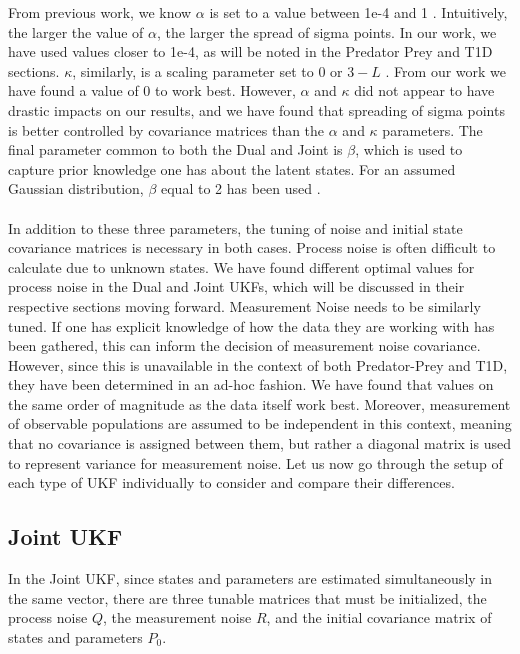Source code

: \documentclass{article}
\begin{document}
From previous work, we know $\alpha$ is set to a value between 1e-4 and 1 \cite{VanMereChapter}. Intuitively, the larger the value of $\alpha$, the larger the spread of sigma points. In our work, we have used values closer to 1e-4, as will be noted in the Predator Prey and T1D sections. $\kappa$, similarly, is a scaling parameter set to 0 or $3 - L$ \cite{VanMereChapter}. From our work we have found a value of 0 to work best. However, $\alpha$ and $\kappa$ did not appear to have drastic impacts on our results, and we have found that spreading of sigma points is better controlled by covariance matrices than the $\alpha$ and $\kappa$ parameters. The final parameter common to both the Dual and Joint is $\beta$, which is used to capture prior knowledge one has about the latent states. For an assumed Gaussian distribution, $\beta$ equal to 2 has been used \cite{GoveHollingerDual}.\\
\\
In addition to these three parameters, the tuning of noise and initial state covariance matrices is necessary in both cases. Process noise is often difficult to calculate due to unknown states. We have found different optimal values for process noise in the Dual and Joint UKFs, which will be discussed in their respective sections moving forward. Measurement Noise needs to be similarly tuned. If one has explicit knowledge of how the data they are working with has been gathered, this can inform the decision of measurement noise covariance. However, since this is unavailable in the context of both Predator-Prey and T1D, they have been determined in an ad-hoc fashion. We have found that values on the same order of magnitude as the data itself work best. Moreover, measurement of observable populations are assumed to be independent in this context, meaning that no covariance is assigned between them, but rather a diagonal matrix is used to represent variance for measurement noise. Let us now go through the setup of each type of UKF individually to consider and compare their differences.


\subsection{Joint UKF}

In the Joint UKF, since states and parameters are estimated simultaneously in the same vector, there are three tunable matrices that must be initialized, the process noise $Q$, the measurement noise $R$, and the initial covariance matrix of states and parameters $P_0$. 
\end{document}
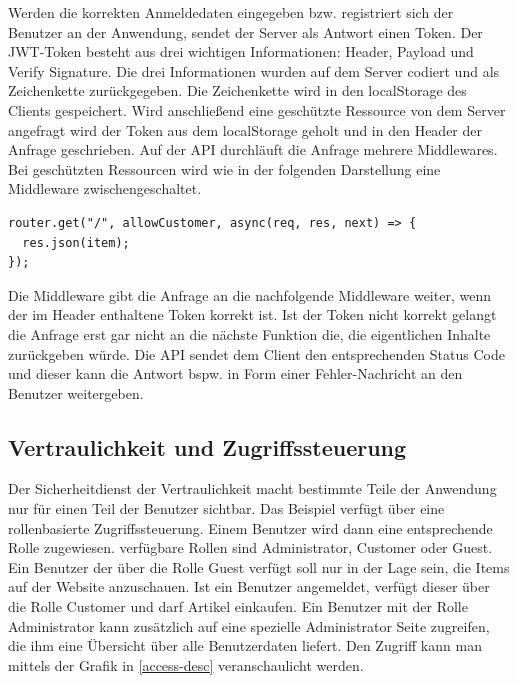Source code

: \documentclass[utf8,biblatex]{lni}
\begin{document}
Werden die korrekten Anmeldedaten eingegeben bzw. registriert sich der Benutzer an der 
Anwendung, sendet der Server als Antwort einen Token. 
Der JWT-Token besteht aus drei wichtigen Informationen: Header, Payload und Verify Signature.
Die drei Informationen wurden auf dem Server codiert und als Zeichenkette zurückgegeben. 
Die Zeichenkette wird in den localStorage des Clients gespeichert. Wird anschließend eine 
geschützte Ressource von dem Server angefragt wird der Token aus dem localStorage geholt 
und in den Header der Anfrage geschrieben.
Auf der API durchläuft die Anfrage mehrere Middlewares. 
Bei geschützten Ressourcen wird wie in der folgenden Darstellung eine Middleware 
zwischengeschaltet. 

\begin{verbatim}
router.get("/", allowCustomer, async(req, res, next) => {
  res.json(item);
});
\end{verbatim}

Die Middleware gibt die Anfrage an die nachfolgende Middleware weiter, wenn der im Header enthaltene 
Token korrekt ist. Ist der Token nicht korrekt gelangt die Anfrage erst gar nicht an die nächste Funktion die,
die eigentlichen Inhalte zurückgeben würde. 
Die API sendet dem Client den entsprechenden Status Code und dieser kann die Antwort bspw. in Form 
einer Fehler-Nachricht an den Benutzer weitergeben. 

\subsection{Vertraulichkeit und Zugriffssteuerung}

Der Sicherheitdienst der Vertraulichkeit macht bestimmte Teile der Anwendung nur für einen Teil der Benutzer sichtbar. 
Das Beispiel verfügt über eine rollenbasierte Zugriffssteuerung. 
Einem Benutzer wird dann eine entsprechende Rolle zugewiesen. verfügbare Rollen sind Administrator, Customer oder Guest.
Ein Benutzer der über die Rolle \glqq Guest\grqq{} verfügt soll nur in der Lage sein, die Items auf der Website anzuschauen. 
Ist ein Benutzer angemeldet, verfügt dieser über die Rolle \glqq Customer\grqq{} und darf Artikel einkaufen. 
Ein Benutzer mit der Rolle Administrator kann zusätzlich auf eine spezielle Administrator Seite zugreifen, die ihm eine Übersicht über 
alle Benutzerdaten liefert. 
Den Zugriff kann man mittels der Grafik in \autoref*{access-desc} veranschaulicht werden.
\end{document}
☆ ☆ ☆
WORK TASK
From the data above, output exactly the lines between the one containing "zwischengeschaltet." and the one containing "alle Benutzerdaten liefert.", counting both of them.

OUTPUT OF THE TASK
zwischengeschaltet. 

\begin{verbatim}
router.get("/", allowCustomer, async(req, res, next) => {
  res.json(item);
});
\end{verbatim}

Die Middleware gibt die Anfrage an die nachfolgende Middleware weiter, wenn der im Header enthaltene 
Token korrekt ist. Ist der Token nicht korrekt gelangt die Anfrage erst gar nicht an die nächste Funktion die,
die eigentlichen Inhalte zurückgeben würde. 
Die API sendet dem Client den entsprechenden Status Code und dieser kann die Antwort bspw. in Form 
einer Fehler-Nachricht an den Benutzer weitergeben. 

\subsection{Vertraulichkeit und Zugriffssteuerung}

Der Sicherheitdienst der Vertraulichkeit macht bestimmte Teile der Anwendung nur für einen Teil der Benutzer sichtbar. 
Das Beispiel verfügt über eine rollenbasierte Zugriffssteuerung. 
Einem Benutzer wird dann eine entsprechende Rolle zugewiesen. verfügbare Rollen sind Administrator, Customer oder Guest.
Ein Benutzer der über die Rolle \glqq Guest\grqq{} verfügt soll nur in der Lage sein, die Items auf der Website anzuschauen. 
Ist ein Benutzer angemeldet, verfügt dieser über die Rolle \glqq Customer\grqq{} und darf Artikel einkaufen. 
Ein Benutzer mit der Rolle Administrator kann zusätzlich auf eine spezielle Administrator Seite zugreifen, die ihm eine Übersicht über 
alle Benutzerdaten liefert. 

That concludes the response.